Nancy Ellen Dierken passed away May 19, 2025, at the age of 77, after a prolonged battle with pancreatic cancer. She was born Jan. 6, 1948, in Milwaukee, Wis., the only child of James Roland Dierken (of Milwaukee) and Maud Helen (McBride) Dierken (of Marionville, Mo.). Her parents met while both were serving in the U.S. Army in Europe during World War II. Late in 1945, two months after discharge from the service, her mother was involved in a paralyzing automobile accident.
The family moved to Millwood, Wash., (near Spokane) in 1952, following her father’s military discharge. During her mother’s extended hospitalization in 1957, Nancy lived with a maternal aunt and uncle in New Westminster, BC, and then with her paternal grandparents in Milwaukee. Nancy and her parents moved to Sacramento, Cal., in 1958.
After attending school at Luther Burbank Elementary (Milwaukee), Millwood Elementary, and John Robson Elementary (New Westminster), Nancy finished elementary school at Caleb Greenwood in Sacramento.

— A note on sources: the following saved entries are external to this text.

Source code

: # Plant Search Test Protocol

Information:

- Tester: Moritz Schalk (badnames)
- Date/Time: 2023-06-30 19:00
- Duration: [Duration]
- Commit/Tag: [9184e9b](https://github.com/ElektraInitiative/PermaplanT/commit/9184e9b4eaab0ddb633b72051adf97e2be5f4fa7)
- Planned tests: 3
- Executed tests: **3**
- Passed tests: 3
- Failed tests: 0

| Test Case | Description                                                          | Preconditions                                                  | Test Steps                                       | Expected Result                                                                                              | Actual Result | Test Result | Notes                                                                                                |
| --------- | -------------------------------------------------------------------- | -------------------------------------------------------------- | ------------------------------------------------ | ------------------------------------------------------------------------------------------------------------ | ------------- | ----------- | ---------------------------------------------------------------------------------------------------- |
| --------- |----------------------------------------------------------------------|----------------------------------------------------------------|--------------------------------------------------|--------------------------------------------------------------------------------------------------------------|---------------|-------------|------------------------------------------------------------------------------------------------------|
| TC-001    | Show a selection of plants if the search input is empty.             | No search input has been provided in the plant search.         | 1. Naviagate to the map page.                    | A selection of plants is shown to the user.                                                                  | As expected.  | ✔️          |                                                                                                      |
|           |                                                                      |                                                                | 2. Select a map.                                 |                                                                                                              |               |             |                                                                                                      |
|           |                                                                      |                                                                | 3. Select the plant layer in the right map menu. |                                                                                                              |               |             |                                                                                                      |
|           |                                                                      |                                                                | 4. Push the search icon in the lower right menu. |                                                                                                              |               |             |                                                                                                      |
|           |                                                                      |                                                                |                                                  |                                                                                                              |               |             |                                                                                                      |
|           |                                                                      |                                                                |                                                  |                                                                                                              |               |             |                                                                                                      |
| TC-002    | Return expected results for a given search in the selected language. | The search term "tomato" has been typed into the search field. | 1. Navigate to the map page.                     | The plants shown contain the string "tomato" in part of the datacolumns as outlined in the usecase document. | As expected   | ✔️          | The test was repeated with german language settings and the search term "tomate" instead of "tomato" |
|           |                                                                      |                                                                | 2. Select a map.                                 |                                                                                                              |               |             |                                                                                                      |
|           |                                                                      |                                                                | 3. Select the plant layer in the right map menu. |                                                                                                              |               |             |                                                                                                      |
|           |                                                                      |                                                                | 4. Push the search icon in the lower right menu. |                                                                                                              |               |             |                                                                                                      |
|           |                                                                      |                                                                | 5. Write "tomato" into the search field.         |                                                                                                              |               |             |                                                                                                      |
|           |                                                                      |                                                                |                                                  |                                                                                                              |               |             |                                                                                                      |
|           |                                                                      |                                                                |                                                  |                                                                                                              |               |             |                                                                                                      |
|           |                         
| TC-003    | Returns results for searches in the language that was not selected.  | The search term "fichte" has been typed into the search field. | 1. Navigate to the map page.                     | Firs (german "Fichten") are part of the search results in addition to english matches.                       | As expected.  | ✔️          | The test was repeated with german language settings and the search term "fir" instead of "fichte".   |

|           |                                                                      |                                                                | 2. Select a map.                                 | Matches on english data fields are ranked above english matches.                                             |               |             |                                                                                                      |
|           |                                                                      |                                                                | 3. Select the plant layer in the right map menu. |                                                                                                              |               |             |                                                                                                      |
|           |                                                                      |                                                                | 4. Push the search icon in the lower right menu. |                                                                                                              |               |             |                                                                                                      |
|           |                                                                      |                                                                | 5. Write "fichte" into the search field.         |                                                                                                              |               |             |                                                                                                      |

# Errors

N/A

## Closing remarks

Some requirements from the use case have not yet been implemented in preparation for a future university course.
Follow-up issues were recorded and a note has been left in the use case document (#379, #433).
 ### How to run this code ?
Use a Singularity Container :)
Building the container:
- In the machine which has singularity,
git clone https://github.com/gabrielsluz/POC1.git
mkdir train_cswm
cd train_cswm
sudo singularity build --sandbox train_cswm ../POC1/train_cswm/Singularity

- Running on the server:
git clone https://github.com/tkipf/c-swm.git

She went on to Kit Carson Junior High and graduated Sacramento High School in 1966. During her early college years at Sacramento State College, Nancy majored in journalism and minored in broadcasting, leaving college shortly after her mother’s death her sophomore year. For the next 17 years, she worked in office administrative and managerial roles for the Sacramento City-County Library, Sacramento State College and the UC Davis Medical Center, Sacramento.
She moved to Oregon in 1985, first living in Tigard before moving to Beaverton in 1993. She was an executive assistant at Nike for more than 35 years and was active for many years in Professional Secretaries International and its successor, the International Association of Administrative Professionals, serving in offices and on committees at several different geographical levels. She formalized her organizational experience and graduated from Portland Community College in 1996 with an A.A.S. degree as an Administrative Assistant.
Nancy was a voracious reader, known to binge read mystery series (mostly featuring female protagonists with interesting occupations), as well as the occasional biography or historical novel. She applied her considerable analytical skills to a multitude of puzzles and enjoyed the creativity of many needlework crafts. Her not-so-guilty pleasures included daytime soap operas and Doctor Who. She was difficult to stump in trivia challenges around children’s television programs of the 1950s.
She was an avid recreational genealogist who immersed herself for countless hours in research, tracing her German, Welsh, and Irish lines and placing those ancestors in context to the historical events of their lifetimes. She often fell down online rabbit holes when doing research for her friends because any information she found was always stimulating. She was mostly an armchair researcher though because of her physical limitations. Her only travel outside North America was a long-anticipated trip to Great Britain in 1980.
Nancy was a shy person and admitted she was difficult to get to know. She laughingly described herself as socially inept but had a dry, cynical sense of humor she shared easily. She was preceded in death by her mother (1968) and her father (1984) and is survived only by cousins and friends.
In keeping with Nancy’s wishes, there will be Celebration of Life at 2 pm, Monday, June 16, at Young’s Funeral Home, Tigard. Her ashes will be interred at Crescent Grove Cemetery in Tigard, Oregon. In lieu of flowers, remembrances may be made in Nancy’s memory to The Oregon Community Foundation (link below) or a charity of donor’s choice.